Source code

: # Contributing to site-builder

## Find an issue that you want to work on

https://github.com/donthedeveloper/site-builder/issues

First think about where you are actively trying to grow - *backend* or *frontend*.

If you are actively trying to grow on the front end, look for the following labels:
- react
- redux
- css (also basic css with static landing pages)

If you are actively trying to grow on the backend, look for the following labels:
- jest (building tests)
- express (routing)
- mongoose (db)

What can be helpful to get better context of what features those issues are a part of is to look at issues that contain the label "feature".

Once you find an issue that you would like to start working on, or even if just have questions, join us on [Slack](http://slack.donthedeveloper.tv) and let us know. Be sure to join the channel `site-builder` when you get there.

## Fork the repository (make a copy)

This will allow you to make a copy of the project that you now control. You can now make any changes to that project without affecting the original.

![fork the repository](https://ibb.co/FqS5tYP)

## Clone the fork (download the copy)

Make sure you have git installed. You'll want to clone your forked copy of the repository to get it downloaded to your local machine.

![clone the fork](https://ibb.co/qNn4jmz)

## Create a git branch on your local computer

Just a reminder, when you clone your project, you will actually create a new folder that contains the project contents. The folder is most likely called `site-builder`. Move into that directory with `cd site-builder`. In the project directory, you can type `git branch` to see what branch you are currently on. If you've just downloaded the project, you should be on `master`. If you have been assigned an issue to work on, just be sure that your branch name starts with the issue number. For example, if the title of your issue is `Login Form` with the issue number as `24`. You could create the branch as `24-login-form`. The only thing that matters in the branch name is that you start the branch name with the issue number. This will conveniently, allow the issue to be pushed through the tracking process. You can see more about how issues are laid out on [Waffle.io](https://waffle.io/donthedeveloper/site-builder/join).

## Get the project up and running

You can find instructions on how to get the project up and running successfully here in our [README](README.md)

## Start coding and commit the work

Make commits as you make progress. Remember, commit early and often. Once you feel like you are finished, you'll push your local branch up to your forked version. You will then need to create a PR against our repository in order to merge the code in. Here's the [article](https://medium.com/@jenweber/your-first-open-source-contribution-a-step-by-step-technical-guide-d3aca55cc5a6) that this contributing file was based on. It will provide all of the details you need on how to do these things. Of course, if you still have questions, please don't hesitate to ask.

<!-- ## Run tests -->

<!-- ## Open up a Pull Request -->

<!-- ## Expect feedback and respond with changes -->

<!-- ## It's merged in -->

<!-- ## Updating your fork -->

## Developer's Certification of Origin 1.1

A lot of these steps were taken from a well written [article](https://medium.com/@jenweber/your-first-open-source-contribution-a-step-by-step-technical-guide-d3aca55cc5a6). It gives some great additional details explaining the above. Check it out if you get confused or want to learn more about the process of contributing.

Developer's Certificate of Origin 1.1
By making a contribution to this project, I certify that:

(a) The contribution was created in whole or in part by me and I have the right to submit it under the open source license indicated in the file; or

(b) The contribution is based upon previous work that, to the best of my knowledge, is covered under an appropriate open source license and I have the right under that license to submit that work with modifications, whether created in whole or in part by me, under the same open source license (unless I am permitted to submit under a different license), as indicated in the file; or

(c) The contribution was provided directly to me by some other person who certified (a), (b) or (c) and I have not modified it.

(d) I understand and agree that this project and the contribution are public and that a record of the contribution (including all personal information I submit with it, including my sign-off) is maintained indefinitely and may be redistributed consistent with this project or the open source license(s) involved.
----------
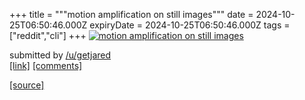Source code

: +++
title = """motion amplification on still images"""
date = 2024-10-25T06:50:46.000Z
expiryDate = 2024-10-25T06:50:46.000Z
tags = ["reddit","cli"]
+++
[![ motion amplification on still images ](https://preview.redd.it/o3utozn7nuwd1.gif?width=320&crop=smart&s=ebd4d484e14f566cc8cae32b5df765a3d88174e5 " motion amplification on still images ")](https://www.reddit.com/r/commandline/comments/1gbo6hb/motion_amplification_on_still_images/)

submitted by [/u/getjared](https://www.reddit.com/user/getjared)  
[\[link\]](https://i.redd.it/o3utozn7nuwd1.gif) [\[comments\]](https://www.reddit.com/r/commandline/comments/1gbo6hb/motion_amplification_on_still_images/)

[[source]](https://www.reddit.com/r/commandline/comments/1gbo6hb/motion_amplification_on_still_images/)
----------
Work instructions:
Across the whole listing above, find every line with the string "labels" and copy it.

Answer for the task:
If you are actively trying to grow on the front end, look for the following labels:
If you are actively trying to grow on the backend, look for the following labels:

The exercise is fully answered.